Description of problem: This cluster appears to have self-destructed catastrophically during the e2e run: https://prow.svc.ci.openshift.org/view/gcs/origin-ci-test/logs/release-openshift-ocp-installer-e2e-openstack-4.4/1335 Among other things, there appear to be no available nodes: https://storage.googleapis.com/origin-ci-test/logs/release-openshift-ocp-installer-e2e-openstack-4.4/1335/artifacts/e2e-openstack/nodes.json My theory is this lead to the variety of other errors seen (connections being reset talking to the apiserver, failure to contact the apiserver, watches being closed). Version-Release number of selected component (if applicable): 4.4 on openstack
possibly related, this run (also on openstack) saw similar failures and in this case all the nodes are marked as "unreachable"(maybe a networking issue?) https://storage.googleapis.com/origin-ci-test/logs/release-openshift-ocp-installer-e2e-openstack-4.4/1348/artifacts/e2e-openstack/nodes.json e.g.: "taints": [ { "effect": "NoSchedule", "key": "node-role.kubernetes.io/master" }, { "effect": "NoSchedule", "key": "node.kubernetes.io/unreachable", "timeAdded": "2020-03-28T15:53:22Z" } ]
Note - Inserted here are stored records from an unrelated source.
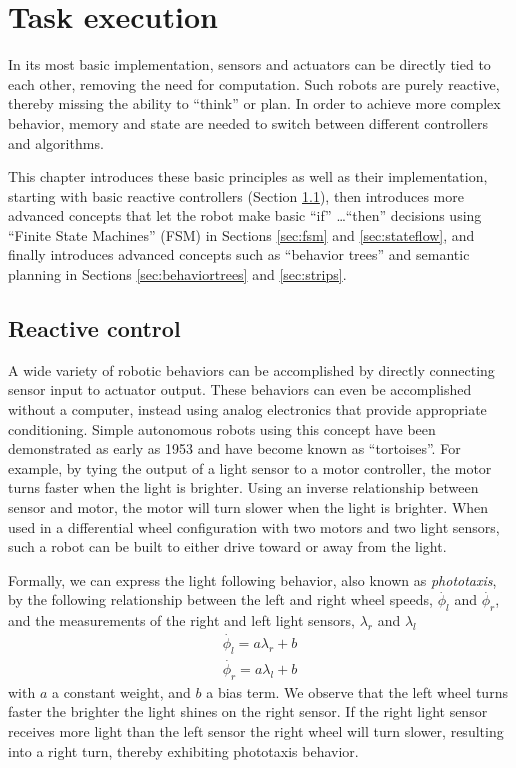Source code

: \chapter{Task execution}\label{chap:taskexecution}
In its most basic implementation, sensors and actuators can be directly tied to each other, removing the need for computation. Such robots are purely reactive, thereby missing the ability to ``think'' or plan. In order to achieve more complex behavior, memory and state are needed to switch between different controllers and algorithms.

This chapter introduces these basic principles as well as their implementation, starting with basic reactive controllers (Section \ref{sec:braitenberg}), then introduces more advanced concepts that let the robot make basic ``if'' \ldots ``then'' decisions using ``Finite State Machines'' (FSM) in Sections \ref{sec:fsm} and \ref{sec:stateflow}, and finally introduces advanced concepts such as ``behavior trees'' and semantic planning in Sections \ref{sec:behaviortrees} and \ref{sec:strips}.

\section{Reactive control}\label{sec:braitenberg}
A wide variety of robotic behaviors can be accomplished by directly connecting sensor input to actuator output. These behaviors can even be accomplished without a computer, instead using analog electronics that provide appropriate conditioning. Simple autonomous robots using this concept have been demonstrated as early as 1953 \cite{walter1953living} and have become known as ``tortoises''. For example, by tying the output of a light sensor to a motor controller, the motor turns faster when the light is brighter. Using an inverse relationship between sensor and motor, the motor will turn slower when the light is brighter. When used in a differential wheel configuration with two motors and two light sensors, such a robot can be built to either drive toward or away from the light. 

Formally, we can express the light following behavior, also known as \emph{phototaxis}, by the following relationship between
the left and right wheel speeds, $\dot{\phi_l}$ and $\dot{\phi_r}$, and the measurements of the right and left light sensors, $\lambda_r$ and $\lambda_l$
\begin{eqnarray}\label{eq:simplereactive}
\dot{\phi_l}=a \lambda_r + b\\
\dot{\phi_r}=a \lambda_l + b
\end{eqnarray}
with $a$ a constant weight, and $b$ a bias term. We observe that the left wheel turns faster the brighter the light shines on the right sensor. If the right light sensor receives more light than the left sensor the right wheel will turn slower, resulting into a right turn, thereby exhibiting phototaxis behavior.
One more indicident: https://prow.svc.ci.openshift.org/view/gcs/origin-ci-test/logs/release-openshift-ocp-installer-e2e-openstack-4.4/1330 https://storage.googleapis.com/origin-ci-test/logs/release-openshift-ocp-installer-e2e-openstack-4.4/1330/artifacts/e2e-openstack/nodes.json again the nodes where marked unreachable. Raising severity to urgent as this seems to represent a fundamental stability problem for clusters on openstack.
same (nodes unreachable): https://prow.svc.ci.openshift.org/view/gcs/origin-ci-test/logs/release-openshift-ocp-installer-e2e-openstack-4.4/1358 https://storage.googleapis.com/origin-ci-test/logs/release-openshift-ocp-installer-e2e-openstack-4.4/1358/artifacts/e2e-openstack/nodes.json
This is a problem with exec liveness probes within conmon. We have a fix and are getting it backported into the tree. Severity of 1817568 has been raised to Urgent. *** This bug has been marked as a duplicate of bug 1817568 ***